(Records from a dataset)
----------
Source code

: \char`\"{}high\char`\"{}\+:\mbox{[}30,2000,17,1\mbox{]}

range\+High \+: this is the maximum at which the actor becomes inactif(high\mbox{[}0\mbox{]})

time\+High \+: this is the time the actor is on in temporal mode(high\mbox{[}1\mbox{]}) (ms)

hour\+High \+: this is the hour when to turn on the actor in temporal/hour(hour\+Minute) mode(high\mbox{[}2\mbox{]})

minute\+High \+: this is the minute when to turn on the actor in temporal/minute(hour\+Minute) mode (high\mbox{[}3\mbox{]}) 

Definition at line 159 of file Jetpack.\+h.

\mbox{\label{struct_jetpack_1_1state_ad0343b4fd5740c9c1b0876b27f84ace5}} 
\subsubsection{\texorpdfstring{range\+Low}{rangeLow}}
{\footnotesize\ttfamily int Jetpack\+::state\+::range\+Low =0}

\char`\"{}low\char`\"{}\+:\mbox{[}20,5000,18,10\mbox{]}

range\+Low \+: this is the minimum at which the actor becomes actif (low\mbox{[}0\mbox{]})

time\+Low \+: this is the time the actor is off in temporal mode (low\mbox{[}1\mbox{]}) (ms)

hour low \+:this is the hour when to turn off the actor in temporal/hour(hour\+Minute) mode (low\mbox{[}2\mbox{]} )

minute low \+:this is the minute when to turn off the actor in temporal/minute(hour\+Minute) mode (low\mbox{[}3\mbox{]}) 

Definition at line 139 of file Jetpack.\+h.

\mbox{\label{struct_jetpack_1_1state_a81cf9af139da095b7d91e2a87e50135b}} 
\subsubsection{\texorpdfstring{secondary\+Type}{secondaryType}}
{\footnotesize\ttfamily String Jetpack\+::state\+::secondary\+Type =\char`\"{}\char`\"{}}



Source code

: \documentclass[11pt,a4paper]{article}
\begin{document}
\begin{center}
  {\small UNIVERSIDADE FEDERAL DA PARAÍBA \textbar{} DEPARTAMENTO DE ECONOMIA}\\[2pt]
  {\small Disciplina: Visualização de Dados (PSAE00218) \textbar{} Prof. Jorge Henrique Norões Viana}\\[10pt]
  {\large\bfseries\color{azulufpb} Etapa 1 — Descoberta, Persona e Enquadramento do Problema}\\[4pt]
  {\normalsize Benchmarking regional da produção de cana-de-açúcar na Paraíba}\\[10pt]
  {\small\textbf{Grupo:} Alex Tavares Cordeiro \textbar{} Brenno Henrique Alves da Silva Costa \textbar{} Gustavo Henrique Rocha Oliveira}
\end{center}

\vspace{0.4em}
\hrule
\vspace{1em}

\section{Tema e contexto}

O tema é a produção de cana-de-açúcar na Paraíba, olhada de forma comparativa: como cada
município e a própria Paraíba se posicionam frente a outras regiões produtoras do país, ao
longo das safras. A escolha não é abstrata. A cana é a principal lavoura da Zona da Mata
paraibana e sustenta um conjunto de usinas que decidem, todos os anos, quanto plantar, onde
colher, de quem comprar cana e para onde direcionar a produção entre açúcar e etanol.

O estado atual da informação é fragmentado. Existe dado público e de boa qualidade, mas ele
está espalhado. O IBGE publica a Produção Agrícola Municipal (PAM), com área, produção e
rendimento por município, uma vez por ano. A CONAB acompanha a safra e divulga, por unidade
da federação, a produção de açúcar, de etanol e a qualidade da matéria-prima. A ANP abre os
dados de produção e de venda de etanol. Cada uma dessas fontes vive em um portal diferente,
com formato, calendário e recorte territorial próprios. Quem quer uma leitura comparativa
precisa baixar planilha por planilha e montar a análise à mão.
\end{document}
----------
- [Exercise objective]
Your answer should be each line of the data that contains the word "Type", copied as it stands.

- [Result]
\subsubsection{\texorpdfstring{secondary\+Type}{secondaryType}}
{\footnotesize\ttfamily String Jetpack\+::state\+::secondary\+Type =\char`\"{}\char`\"{}}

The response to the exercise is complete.